• _EXERCISE PROMPT_: Use the entries below to count the lines that hold the word "authoring"; answer with the number only.

(Dataset entries)

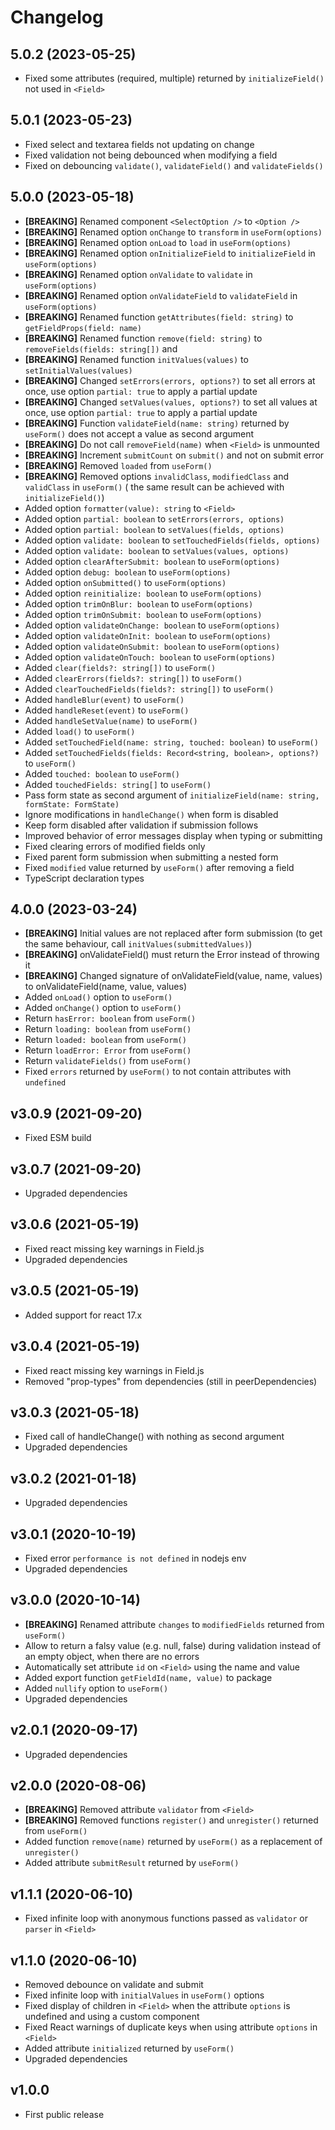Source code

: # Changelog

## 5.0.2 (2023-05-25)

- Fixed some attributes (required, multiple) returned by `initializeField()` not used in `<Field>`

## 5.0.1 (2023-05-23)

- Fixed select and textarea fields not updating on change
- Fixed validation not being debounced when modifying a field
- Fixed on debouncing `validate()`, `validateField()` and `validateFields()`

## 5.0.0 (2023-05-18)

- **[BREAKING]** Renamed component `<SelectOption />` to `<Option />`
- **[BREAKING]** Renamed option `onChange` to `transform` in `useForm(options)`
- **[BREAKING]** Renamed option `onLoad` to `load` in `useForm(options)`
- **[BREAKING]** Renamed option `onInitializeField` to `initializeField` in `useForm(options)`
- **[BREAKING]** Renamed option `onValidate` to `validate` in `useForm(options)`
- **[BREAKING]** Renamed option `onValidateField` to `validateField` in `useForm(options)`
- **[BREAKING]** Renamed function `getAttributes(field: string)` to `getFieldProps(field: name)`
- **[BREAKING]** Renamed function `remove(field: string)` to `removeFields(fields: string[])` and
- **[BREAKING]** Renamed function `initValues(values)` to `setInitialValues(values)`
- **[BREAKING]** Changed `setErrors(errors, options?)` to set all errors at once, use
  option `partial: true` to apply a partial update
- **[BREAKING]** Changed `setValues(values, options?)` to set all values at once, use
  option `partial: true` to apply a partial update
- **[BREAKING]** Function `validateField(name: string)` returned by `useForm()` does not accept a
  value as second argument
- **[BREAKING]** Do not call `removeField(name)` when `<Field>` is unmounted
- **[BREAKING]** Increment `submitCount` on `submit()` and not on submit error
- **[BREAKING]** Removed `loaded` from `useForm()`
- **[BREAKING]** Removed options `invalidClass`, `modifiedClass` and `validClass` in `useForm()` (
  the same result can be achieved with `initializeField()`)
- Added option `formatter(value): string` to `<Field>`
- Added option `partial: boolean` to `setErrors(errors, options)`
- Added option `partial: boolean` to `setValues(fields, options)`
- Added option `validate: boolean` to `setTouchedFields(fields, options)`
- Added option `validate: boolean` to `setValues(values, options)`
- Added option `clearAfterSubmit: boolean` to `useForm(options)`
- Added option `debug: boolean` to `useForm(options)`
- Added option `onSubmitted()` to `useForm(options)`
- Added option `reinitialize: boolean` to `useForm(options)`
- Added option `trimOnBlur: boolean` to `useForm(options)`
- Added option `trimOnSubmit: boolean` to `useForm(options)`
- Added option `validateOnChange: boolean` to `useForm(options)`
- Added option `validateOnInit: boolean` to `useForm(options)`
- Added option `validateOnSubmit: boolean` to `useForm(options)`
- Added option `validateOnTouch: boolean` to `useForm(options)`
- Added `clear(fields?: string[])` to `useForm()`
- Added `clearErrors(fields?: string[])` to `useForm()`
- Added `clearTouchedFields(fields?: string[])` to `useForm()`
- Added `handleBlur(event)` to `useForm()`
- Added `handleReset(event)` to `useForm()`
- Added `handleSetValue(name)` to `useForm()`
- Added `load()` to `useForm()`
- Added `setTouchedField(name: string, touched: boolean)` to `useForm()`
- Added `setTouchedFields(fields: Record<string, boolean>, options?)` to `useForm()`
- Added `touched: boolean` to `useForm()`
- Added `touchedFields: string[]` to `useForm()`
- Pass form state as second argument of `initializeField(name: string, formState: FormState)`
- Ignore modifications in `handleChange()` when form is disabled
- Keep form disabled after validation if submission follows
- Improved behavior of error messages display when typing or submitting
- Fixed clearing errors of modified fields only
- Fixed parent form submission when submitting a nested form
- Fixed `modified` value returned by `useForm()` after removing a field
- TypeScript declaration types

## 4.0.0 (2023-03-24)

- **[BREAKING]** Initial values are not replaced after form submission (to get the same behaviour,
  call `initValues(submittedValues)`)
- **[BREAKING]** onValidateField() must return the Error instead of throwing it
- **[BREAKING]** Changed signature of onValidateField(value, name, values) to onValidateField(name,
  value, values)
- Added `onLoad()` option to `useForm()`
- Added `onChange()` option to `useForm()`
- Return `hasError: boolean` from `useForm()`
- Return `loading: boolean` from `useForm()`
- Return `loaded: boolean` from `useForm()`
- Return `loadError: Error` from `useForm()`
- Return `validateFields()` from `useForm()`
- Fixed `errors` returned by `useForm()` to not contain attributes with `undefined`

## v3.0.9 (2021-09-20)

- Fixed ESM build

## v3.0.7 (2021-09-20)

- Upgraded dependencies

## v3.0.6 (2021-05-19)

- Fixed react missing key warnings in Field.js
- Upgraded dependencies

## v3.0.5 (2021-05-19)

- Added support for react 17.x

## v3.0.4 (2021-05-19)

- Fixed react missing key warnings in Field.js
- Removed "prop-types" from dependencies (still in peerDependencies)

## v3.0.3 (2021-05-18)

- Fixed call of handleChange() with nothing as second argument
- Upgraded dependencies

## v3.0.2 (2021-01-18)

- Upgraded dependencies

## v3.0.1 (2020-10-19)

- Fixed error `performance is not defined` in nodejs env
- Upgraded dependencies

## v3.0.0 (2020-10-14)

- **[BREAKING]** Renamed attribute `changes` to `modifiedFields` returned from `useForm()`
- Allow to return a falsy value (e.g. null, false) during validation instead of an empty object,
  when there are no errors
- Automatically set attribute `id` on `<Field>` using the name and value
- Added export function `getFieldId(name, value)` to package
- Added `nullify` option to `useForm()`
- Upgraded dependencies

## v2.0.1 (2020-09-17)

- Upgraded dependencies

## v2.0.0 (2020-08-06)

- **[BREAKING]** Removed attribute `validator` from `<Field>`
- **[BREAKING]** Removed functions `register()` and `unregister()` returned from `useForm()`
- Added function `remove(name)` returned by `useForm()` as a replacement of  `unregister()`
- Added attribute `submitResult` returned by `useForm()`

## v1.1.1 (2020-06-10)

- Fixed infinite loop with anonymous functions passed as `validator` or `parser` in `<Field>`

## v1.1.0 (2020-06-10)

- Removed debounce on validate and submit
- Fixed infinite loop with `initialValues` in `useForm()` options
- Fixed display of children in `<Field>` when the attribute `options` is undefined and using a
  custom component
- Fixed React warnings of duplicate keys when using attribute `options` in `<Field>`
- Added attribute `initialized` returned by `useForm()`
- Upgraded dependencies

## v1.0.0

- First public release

---

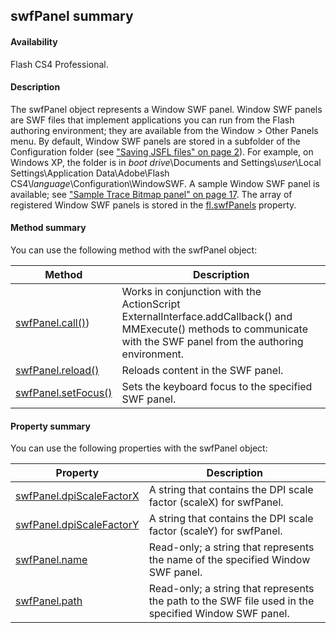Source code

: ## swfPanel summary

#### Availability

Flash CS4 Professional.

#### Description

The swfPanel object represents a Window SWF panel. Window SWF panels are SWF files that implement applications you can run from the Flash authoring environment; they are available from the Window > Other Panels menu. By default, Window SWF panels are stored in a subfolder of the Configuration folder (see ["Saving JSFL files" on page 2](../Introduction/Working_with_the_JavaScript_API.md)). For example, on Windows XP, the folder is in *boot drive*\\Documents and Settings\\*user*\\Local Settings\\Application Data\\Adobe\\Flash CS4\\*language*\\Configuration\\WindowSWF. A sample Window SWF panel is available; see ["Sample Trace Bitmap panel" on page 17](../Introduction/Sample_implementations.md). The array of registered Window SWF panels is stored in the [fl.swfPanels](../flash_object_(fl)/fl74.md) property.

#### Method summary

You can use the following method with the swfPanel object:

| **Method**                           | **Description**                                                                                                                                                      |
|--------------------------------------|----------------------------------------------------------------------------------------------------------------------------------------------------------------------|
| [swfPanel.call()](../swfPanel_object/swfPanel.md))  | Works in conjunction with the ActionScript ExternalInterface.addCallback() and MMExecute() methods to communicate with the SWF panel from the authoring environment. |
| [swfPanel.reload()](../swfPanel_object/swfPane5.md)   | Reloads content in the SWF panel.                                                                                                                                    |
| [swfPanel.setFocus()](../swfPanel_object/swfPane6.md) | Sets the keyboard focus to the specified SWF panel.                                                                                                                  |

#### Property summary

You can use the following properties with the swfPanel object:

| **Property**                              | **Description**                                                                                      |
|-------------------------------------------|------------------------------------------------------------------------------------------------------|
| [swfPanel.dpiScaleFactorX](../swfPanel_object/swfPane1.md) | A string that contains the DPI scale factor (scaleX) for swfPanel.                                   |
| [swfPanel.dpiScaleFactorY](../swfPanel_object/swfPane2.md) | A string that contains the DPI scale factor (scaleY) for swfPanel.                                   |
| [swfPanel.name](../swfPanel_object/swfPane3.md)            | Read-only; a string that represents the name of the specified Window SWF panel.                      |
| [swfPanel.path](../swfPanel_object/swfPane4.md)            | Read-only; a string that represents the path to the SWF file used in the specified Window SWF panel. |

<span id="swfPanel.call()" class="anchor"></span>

• _EXERCISE RESPONSE_: 2